NEW PROPOSED BOARD MEMBERS

Rohan Haldea
born 1978, a British citizen

Experience: Rohan Haldea is a Partner in the Tech & Telco team at Apax Partners. He joined Apax Partners in 2007 and is based in London. Prior to joining Apax, he was an Associate at Bain Capital in their North American private equity division in New York, where he specialised in evaluating and executing transactions in the industrial, distribution and retail sectors. Haldea has also worked as a consultant at McKinsey in India.

Education: An MBA from Harvard Business School and a Bachelor of Technology in Manufacturing Sciences and Engineering from the Indian Institute of Technology, New Delhi.

**

Salim Nathoo
born 1971, a British citizen

Experience: Salim Nathoo is a Partner in the Tech & Telco team at Apax Partners and is based in London.

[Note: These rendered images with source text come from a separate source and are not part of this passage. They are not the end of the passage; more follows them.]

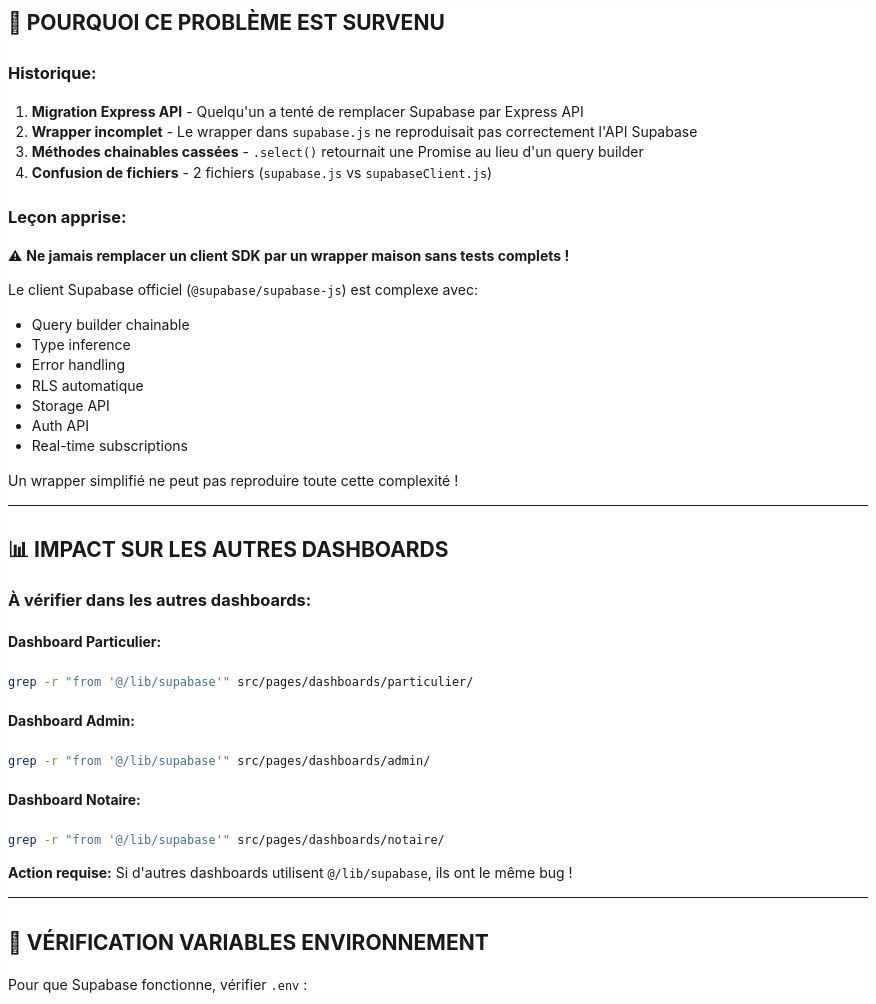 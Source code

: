 ## 🚨 POURQUOI CE PROBLÈME EST SURVENU

### Historique:
1. **Migration Express API** - Quelqu'un a tenté de remplacer Supabase par Express API
2. **Wrapper incomplet** - Le wrapper dans `supabase.js` ne reproduisait pas correctement l'API Supabase
3. **Méthodes chainables cassées** - `.select()` retournait une Promise au lieu d'un query builder
4. **Confusion de fichiers** - 2 fichiers (`supabase.js` vs `supabaseClient.js`)

### Leçon apprise:
⚠️ **Ne jamais remplacer un client SDK par un wrapper maison sans tests complets !**

Le client Supabase officiel (`@supabase/supabase-js`) est complexe avec:
- Query builder chainable
- Type inference
- Error handling
- RLS automatique
- Storage API
- Auth API
- Real-time subscriptions

Un wrapper simplifié ne peut pas reproduire toute cette complexité !

---

## 📊 IMPACT SUR LES AUTRES DASHBOARDS

### À vérifier dans les autres dashboards:

#### Dashboard Particulier:
```bash
grep -r "from '@/lib/supabase'" src/pages/dashboards/particulier/
```

#### Dashboard Admin:
```bash
grep -r "from '@/lib/supabase'" src/pages/dashboards/admin/
```

#### Dashboard Notaire:
```bash
grep -r "from '@/lib/supabase'" src/pages/dashboards/notaire/
```

**Action requise:** Si d'autres dashboards utilisent `@/lib/supabase`, ils ont le même bug !

---

## 🔐 VÉRIFICATION VARIABLES ENVIRONNEMENT

Pour que Supabase fonctionne, vérifier `.env` :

He joined Apax Partners in 1999 and specialises in the Tech and Telecom space. Prior to joining Apax, Salim Nathoo was a consultant at McKinsey where he specialised in advising clients in the telecom sector.

Education: An MBA from INSEAD and an MA in Mathematics from the University of Cambridge.

**

Leif Teksum
born 1952, a Norwegian citizen

Experience: Leif Teksum is a partner at Vest Corporate Advisors. He has extensive banking experience in specialist functions as well as Group Management in DNB over 23 years. In addition, he has gained international experience while being responsible for all of DNB's business outside Norway and has gained industry knowledge within the Shipping, Oil & gas, Seafood, Manufacturing, Real Estate and Service sectors. Leif Teksum is Board member and Chairperson in a large number of corporations such as Yara International ASA (Chairman).

Education: Master in Economics, Norwegian School of Economics, Bergen.